Nine days after his ruling in Columbia Pipeline, Vice Chancellor Laster again found the deal price was the most reliable indicator of fair value in a statutory appraisal case involving a publicly traded mining company. The Court of Chancery’s analysis in Columbia Pipeline served as a template for this case, but the court burrowed even deeper into legal issues related to the sale process and discussed in detail the party experts’ testimony on the validity of the trading price. Here, as in Columbia Pipeline, the court declined to engage with the experts’ discounted cash flow analyses.
Metal price and company value related
The litigation arose out of the sale of Stillwater Mining Co. (Stillwater) to the respondent, Sibanye Gold Ltd. (Sibanye). Stillwater primarily produced palladium and platinum, and its valuation was closely linked to the prices of these metals. The driving force behind the sale to Sibanye was Stillwater’s CEO. The contested merger closed in May 2017.

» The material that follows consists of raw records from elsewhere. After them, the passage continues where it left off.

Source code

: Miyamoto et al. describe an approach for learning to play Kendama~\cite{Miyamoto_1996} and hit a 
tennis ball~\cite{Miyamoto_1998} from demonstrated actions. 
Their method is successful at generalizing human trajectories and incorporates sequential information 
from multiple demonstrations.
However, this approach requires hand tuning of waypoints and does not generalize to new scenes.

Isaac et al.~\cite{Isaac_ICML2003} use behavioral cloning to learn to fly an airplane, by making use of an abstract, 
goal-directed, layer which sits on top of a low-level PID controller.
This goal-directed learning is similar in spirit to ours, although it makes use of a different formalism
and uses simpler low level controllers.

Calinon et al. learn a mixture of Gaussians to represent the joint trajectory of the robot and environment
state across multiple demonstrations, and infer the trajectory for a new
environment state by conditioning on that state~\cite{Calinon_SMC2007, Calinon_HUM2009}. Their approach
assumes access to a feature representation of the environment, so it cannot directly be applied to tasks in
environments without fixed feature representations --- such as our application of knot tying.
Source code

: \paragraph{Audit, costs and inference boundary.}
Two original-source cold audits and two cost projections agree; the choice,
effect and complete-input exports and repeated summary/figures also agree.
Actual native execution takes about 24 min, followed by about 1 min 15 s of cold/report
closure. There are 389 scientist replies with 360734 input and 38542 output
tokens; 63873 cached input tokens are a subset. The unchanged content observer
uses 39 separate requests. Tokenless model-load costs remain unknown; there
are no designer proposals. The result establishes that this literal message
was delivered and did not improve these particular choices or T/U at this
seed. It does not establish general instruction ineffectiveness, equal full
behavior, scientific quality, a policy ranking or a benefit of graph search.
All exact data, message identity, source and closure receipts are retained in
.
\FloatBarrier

The court explained that the reliability of the deal price hinged on the integrity of the sale process. The court allowed that the presigning sale process was imperfect. The petitioners showed that the CEO had personal reasons for pursuing this sale and was singularly focused on a deal with Sibanye; he entered negotiations with Sibanye without timely informing the board, developed a pricing metric without the board’s knowledge, and organized a multiday site visit by Sibanye without cuing the board. Once in the loop, the board failed to perform meaningful oversight. But the court also found that there was a post-signing market check, which, even if rushed and conducted against the backdrop of numerous deal protections, was effective. No bidder emerged.
In assessing the specific facts, the court explored a broader issue: whether the deal price can be a reliable indicator of fair value where the seller pursues a single-bidder strategy in the presigning stage but allows for a post-signing market check. The court acknowledged that the state Supreme Court had not examined this question in the appraisal context. But the court found guidance in the Supreme Court’s enhanced scrutiny jurisprudence that applies in breach of fiduciary duty cases. The court noted that commentators on Delaware case law have noted the deal price will provide evidence of fair value in an appraisal proceeding that features a publicly traded company if the sale process would satisfy the enhanced scrutiny standard in a fiduciary challenge. In addition, the court considered the facts underlying the Delaware Supreme Court decisions in DFC Global, Dell, and Aruba. Recognizing that not all cases “are squarely on point,” the Court of Chancery proposed that a single-bidder process may produce a reliable deal price if the merger agreement allowed for a passive post-signing market check and no other factors undermined the sale process.
This was the case here, the court concluded, endorsing the deal price. No one argued in favor of an adjustment for synergies, but the court suggested that the petitioner could have, but did not, argue for an upward adjustment to the deal price due to an increase in the company’s value between the date of announcing and closing the merger because of an increase in the value of the metals Stillwater produced. The petitioners’ expert did make a related argument in favor of adjusting the trading price upward, but this argument went nowhere, since the court found the trading price was a less reliable indicator of fair value than the deal price.
The deal price, and the company’s fair value on the closing of the merger, was $18 per share, the court found.